BRIEF: Tell how many lines in the data below hold the string "mode"; give nothing but the number.

··· RECORDS PROVIDED

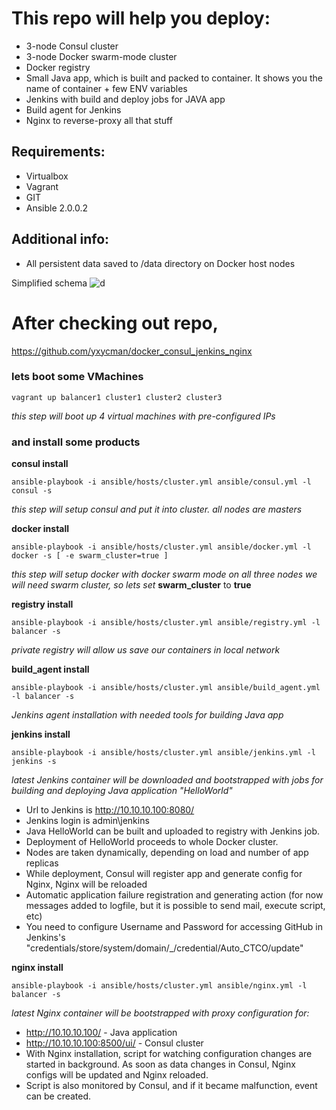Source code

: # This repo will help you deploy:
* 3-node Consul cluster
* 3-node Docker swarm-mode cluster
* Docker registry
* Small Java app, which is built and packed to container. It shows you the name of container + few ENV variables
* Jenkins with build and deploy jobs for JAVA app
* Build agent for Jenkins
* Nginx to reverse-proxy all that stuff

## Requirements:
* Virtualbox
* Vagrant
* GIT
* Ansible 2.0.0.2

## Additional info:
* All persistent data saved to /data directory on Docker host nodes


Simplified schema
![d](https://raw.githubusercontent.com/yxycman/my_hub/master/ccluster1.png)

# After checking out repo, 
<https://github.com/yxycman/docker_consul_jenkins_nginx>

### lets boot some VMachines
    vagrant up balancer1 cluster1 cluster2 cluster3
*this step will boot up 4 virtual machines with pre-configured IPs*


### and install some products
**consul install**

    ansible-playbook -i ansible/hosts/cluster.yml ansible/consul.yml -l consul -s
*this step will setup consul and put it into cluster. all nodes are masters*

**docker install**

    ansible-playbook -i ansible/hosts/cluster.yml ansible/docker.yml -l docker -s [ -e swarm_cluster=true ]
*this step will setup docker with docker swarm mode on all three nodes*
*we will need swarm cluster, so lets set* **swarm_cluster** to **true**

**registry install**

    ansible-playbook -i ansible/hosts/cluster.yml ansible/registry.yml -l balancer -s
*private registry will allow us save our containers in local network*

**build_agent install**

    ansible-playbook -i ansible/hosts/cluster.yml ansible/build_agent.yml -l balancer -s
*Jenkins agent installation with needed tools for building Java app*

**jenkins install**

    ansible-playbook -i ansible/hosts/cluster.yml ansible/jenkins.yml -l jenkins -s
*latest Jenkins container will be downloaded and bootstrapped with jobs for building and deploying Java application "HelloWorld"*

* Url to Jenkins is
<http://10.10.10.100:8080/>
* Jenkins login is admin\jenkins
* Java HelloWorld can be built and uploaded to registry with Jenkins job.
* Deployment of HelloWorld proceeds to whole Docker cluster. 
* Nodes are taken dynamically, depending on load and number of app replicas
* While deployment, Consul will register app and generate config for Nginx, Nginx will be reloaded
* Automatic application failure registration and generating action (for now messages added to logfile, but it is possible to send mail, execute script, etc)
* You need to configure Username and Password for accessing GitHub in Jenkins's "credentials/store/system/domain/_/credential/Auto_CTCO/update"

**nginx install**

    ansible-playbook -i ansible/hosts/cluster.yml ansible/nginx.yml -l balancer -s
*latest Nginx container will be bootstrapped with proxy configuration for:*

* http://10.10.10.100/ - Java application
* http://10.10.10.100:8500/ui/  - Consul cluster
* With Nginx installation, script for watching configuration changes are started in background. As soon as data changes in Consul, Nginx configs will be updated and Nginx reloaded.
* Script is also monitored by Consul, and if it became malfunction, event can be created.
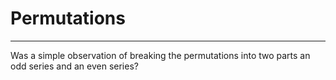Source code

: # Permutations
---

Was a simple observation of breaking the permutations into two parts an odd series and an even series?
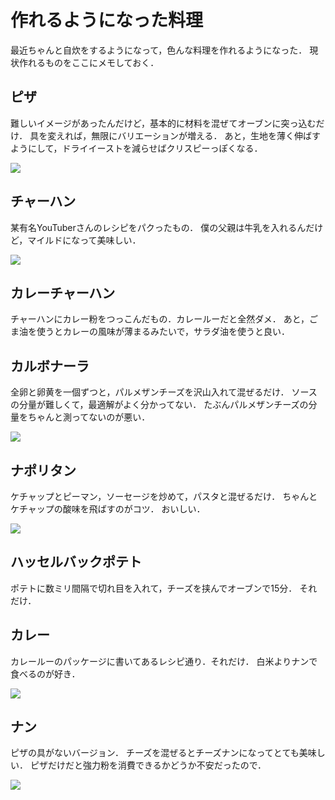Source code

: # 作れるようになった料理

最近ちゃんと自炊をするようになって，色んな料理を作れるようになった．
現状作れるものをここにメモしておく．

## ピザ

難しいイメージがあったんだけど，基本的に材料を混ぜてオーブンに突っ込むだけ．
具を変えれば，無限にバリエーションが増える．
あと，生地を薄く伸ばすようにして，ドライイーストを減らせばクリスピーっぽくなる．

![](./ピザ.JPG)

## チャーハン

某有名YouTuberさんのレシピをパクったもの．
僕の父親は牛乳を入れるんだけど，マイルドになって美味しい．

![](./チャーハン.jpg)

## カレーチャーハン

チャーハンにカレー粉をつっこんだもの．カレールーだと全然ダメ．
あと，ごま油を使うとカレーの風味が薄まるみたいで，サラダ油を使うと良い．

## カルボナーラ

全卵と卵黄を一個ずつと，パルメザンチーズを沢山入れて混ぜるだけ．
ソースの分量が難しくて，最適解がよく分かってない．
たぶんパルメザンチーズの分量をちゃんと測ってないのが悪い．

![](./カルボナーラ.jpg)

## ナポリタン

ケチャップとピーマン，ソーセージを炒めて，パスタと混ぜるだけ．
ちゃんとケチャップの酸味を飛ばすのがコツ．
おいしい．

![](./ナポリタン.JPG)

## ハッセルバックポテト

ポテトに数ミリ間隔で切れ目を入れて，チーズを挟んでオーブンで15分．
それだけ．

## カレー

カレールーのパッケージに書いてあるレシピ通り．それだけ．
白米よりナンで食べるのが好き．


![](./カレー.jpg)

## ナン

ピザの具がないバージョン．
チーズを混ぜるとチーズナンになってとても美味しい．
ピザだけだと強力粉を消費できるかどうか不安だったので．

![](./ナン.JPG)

······

RESULT: 2